[Records excerpted from a collection]
■ ■ ■ ■ ■

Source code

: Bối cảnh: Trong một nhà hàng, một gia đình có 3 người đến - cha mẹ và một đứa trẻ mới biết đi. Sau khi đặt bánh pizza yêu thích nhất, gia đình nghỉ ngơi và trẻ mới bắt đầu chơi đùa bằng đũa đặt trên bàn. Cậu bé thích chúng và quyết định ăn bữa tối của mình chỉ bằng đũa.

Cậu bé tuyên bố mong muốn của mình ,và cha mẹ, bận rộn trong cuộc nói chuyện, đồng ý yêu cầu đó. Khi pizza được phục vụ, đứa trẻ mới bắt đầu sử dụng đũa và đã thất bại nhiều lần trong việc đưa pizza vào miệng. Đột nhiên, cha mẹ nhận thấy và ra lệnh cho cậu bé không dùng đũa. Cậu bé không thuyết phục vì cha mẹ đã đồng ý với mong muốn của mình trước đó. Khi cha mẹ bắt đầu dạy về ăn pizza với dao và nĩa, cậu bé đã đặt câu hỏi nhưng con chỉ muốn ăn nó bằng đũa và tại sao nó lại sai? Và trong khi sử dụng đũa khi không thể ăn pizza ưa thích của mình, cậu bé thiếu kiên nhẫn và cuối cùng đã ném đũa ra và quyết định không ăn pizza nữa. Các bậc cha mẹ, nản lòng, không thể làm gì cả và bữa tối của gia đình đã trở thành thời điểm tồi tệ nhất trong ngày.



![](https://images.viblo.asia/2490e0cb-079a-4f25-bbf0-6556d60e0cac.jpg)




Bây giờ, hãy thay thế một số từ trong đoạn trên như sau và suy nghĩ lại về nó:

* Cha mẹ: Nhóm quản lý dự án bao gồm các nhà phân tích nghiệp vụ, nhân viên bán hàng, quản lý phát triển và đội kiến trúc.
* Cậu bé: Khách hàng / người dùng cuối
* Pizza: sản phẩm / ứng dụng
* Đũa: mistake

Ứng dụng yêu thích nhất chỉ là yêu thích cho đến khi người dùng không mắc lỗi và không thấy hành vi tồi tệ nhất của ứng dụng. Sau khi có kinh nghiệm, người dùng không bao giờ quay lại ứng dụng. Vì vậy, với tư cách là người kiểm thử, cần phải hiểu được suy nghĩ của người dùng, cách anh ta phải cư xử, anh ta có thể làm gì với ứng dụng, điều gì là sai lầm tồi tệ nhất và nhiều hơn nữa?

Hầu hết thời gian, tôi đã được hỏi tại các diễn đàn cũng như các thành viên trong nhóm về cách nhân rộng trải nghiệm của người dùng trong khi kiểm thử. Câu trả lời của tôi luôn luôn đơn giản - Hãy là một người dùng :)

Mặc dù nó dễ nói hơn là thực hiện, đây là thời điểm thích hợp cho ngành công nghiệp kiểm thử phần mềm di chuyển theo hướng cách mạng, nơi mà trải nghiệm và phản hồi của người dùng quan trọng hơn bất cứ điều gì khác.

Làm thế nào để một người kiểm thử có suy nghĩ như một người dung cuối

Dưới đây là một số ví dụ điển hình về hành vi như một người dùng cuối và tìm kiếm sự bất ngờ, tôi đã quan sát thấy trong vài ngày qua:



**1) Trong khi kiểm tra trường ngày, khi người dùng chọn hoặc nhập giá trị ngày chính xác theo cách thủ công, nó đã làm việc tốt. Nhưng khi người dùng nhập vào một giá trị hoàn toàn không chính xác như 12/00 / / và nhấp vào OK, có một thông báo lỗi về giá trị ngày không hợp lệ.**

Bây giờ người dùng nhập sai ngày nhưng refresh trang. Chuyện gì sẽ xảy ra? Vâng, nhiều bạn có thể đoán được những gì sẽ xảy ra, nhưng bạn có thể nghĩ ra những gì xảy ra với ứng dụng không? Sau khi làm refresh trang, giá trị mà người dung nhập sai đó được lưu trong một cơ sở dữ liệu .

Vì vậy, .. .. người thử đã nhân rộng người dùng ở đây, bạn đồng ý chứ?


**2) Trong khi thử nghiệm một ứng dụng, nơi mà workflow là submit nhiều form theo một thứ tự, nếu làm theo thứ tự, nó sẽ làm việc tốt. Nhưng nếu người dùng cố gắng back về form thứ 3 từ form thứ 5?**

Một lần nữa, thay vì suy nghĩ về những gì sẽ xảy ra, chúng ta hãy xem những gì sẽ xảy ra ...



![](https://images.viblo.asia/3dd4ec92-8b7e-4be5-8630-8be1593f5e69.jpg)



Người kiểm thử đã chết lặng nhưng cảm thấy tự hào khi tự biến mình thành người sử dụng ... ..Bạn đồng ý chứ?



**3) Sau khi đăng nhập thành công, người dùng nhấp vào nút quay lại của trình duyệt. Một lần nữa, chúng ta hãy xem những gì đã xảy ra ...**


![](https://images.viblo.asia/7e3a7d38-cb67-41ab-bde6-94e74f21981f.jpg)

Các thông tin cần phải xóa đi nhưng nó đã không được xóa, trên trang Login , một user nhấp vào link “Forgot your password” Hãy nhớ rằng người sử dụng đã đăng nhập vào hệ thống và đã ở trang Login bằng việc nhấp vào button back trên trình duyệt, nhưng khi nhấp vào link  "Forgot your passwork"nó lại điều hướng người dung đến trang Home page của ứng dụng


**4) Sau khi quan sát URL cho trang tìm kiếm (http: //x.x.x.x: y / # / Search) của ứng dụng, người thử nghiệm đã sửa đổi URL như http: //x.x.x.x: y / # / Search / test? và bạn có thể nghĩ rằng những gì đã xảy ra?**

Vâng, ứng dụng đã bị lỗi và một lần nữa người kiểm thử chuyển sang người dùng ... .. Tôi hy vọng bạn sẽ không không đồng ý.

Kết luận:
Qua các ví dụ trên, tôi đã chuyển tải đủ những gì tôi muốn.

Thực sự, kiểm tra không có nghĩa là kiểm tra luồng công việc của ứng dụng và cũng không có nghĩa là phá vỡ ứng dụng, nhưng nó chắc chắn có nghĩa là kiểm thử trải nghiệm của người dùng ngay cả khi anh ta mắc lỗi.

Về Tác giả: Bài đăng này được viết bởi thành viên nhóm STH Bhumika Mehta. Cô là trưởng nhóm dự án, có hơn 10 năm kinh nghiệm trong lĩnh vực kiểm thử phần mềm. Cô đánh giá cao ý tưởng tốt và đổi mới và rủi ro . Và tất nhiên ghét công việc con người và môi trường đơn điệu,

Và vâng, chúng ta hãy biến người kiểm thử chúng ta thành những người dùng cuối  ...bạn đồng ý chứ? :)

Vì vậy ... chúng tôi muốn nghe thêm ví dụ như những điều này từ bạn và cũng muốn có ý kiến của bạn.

■ ■ ■ ■ ■

AIM OF THE EXERCISE: Output every entry again, exactly as given.

OUTPUT:
Source code

: Bối cảnh: Trong một nhà hàng, một gia đình có 3 người đến - cha mẹ và một đứa trẻ mới biết đi. Sau khi đặt bánh pizza yêu thích nhất, gia đình nghỉ ngơi và trẻ mới bắt đầu chơi đùa bằng đũa đặt trên bàn. Cậu bé thích chúng và quyết định ăn bữa tối của mình chỉ bằng đũa.

Cậu bé tuyên bố mong muốn của mình ,và cha mẹ, bận rộn trong cuộc nói chuyện, đồng ý yêu cầu đó. Khi pizza được phục vụ, đứa trẻ mới bắt đầu sử dụng đũa và đã thất bại nhiều lần trong việc đưa pizza vào miệng. Đột nhiên, cha mẹ nhận thấy và ra lệnh cho cậu bé không dùng đũa. Cậu bé không thuyết phục vì cha mẹ đã đồng ý với mong muốn của mình trước đó. Khi cha mẹ bắt đầu dạy về ăn pizza với dao và nĩa, cậu bé đã đặt câu hỏi nhưng con chỉ muốn ăn nó bằng đũa và tại sao nó lại sai? Và trong khi sử dụng đũa khi không thể ăn pizza ưa thích của mình, cậu bé thiếu kiên nhẫn và cuối cùng đã ném đũa ra và quyết định không ăn pizza nữa. Các bậc cha mẹ, nản lòng, không thể làm gì cả và bữa tối của gia đình đã trở thành thời điểm tồi tệ nhất trong ngày.



![](https://images.viblo.asia/2490e0cb-079a-4f25-bbf0-6556d60e0cac.jpg)




Bây giờ, hãy thay thế một số từ trong đoạn trên như sau và suy nghĩ lại về nó:

* Cha mẹ: Nhóm quản lý dự án bao gồm các nhà phân tích nghiệp vụ, nhân viên bán hàng, quản lý phát triển và đội kiến trúc.
* Cậu bé: Khách hàng / người dùng cuối
* Pizza: sản phẩm / ứng dụng
* Đũa: mistake

Ứng dụng yêu thích nhất chỉ là yêu thích cho đến khi người dùng không mắc lỗi và không thấy hành vi tồi tệ nhất của ứng dụng. Sau khi có kinh nghiệm, người dùng không bao giờ quay lại ứng dụng. Vì vậy, với tư cách là người kiểm thử, cần phải hiểu được suy nghĩ của người dùng, cách anh ta phải cư xử, anh ta có thể làm gì với ứng dụng, điều gì là sai lầm tồi tệ nhất và nhiều hơn nữa?

Hầu hết thời gian, tôi đã được hỏi tại các diễn đàn cũng như các thành viên trong nhóm về cách nhân rộng trải nghiệm của người dùng trong khi kiểm thử. Câu trả lời của tôi luôn luôn đơn giản - Hãy là một người dùng :)

Mặc dù nó dễ nói hơn là thực hiện, đây là thời điểm thích hợp cho ngành công nghiệp kiểm thử phần mềm di chuyển theo hướng cách mạng, nơi mà trải nghiệm và phản hồi của người dùng quan trọng hơn bất cứ điều gì khác.

Làm thế nào để một người kiểm thử có suy nghĩ như một người dung cuối

Dưới đây là một số ví dụ điển hình về hành vi như một người dùng cuối và tìm kiếm sự bất ngờ, tôi đã quan sát thấy trong vài ngày qua:



**1) Trong khi kiểm tra trường ngày, khi người dùng chọn hoặc nhập giá trị ngày chính xác theo cách thủ công, nó đã làm việc tốt. Nhưng khi người dùng nhập vào một giá trị hoàn toàn không chính xác như 12/00 / / và nhấp vào OK, có một thông báo lỗi về giá trị ngày không hợp lệ.**

Bây giờ người dùng nhập sai ngày nhưng refresh trang. Chuyện gì sẽ xảy ra? Vâng, nhiều bạn có thể đoán được những gì sẽ xảy ra, nhưng bạn có thể nghĩ ra những gì xảy ra với ứng dụng không? Sau khi làm refresh trang, giá trị mà người dung nhập sai đó được lưu trong một cơ sở dữ liệu .

Vì vậy, .. .. người thử đã nhân rộng người dùng ở đây, bạn đồng ý chứ?


**2) Trong khi thử nghiệm một ứng dụng, nơi mà workflow là submit nhiều form theo một thứ tự, nếu làm theo thứ tự, nó sẽ làm việc tốt. Nhưng nếu người dùng cố gắng back về form thứ 3 từ form thứ 5?**

Một lần nữa, thay vì suy nghĩ về những gì sẽ xảy ra, chúng ta hãy xem những gì sẽ xảy ra ...



![](https://images.viblo.asia/3dd4ec92-8b7e-4be5-8630-8be1593f5e69.jpg)



Người kiểm thử đã chết lặng nhưng cảm thấy tự hào khi tự biến mình thành người sử dụng ... ..Bạn đồng ý chứ?



**3) Sau khi đăng nhập thành công, người dùng nhấp vào nút quay lại của trình duyệt. Một lần nữa, chúng ta hãy xem những gì đã xảy ra ...**


![](https://images.viblo.asia/7e3a7d38-cb67-41ab-bde6-94e74f21981f.jpg)

Các thông tin cần phải xóa đi nhưng nó đã không được xóa, trên trang Login , một user nhấp vào link “Forgot your password” Hãy nhớ rằng người sử dụng đã đăng nhập vào hệ thống và đã ở trang Login bằng việc nhấp vào button back trên trình duyệt, nhưng khi nhấp vào link  "Forgot your passwork"nó lại điều hướng người dung đến trang Home page của ứng dụng


**4) Sau khi quan sát URL cho trang tìm kiếm (http: //x.x.x.x: y / # / Search) của ứng dụng, người thử nghiệm đã sửa đổi URL như http: //x.x.x.x: y / # / Search / test? và bạn có thể nghĩ rằng những gì đã xảy ra?**

Vâng, ứng dụng đã bị lỗi và một lần nữa người kiểm thử chuyển sang người dùng ... .. Tôi hy vọng bạn sẽ không không đồng ý.

Kết luận:
Qua các ví dụ trên, tôi đã chuyển tải đủ những gì tôi muốn.

Thực sự, kiểm tra không có nghĩa là kiểm tra luồng công việc của ứng dụng và cũng không có nghĩa là phá vỡ ứng dụng, nhưng nó chắc chắn có nghĩa là kiểm thử trải nghiệm của người dùng ngay cả khi anh ta mắc lỗi.

Về Tác giả: Bài đăng này được viết bởi thành viên nhóm STH Bhumika Mehta. Cô là trưởng nhóm dự án, có hơn 10 năm kinh nghiệm trong lĩnh vực kiểm thử phần mềm. Cô đánh giá cao ý tưởng tốt và đổi mới và rủi ro . Và tất nhiên ghét công việc con người và môi trường đơn điệu,

Và vâng, chúng ta hãy biến người kiểm thử chúng ta thành những người dùng cuối  ...bạn đồng ý chứ? :)

Vì vậy ... chúng tôi muốn nghe thêm ví dụ như những điều này từ bạn và cũng muốn có ý kiến của bạn.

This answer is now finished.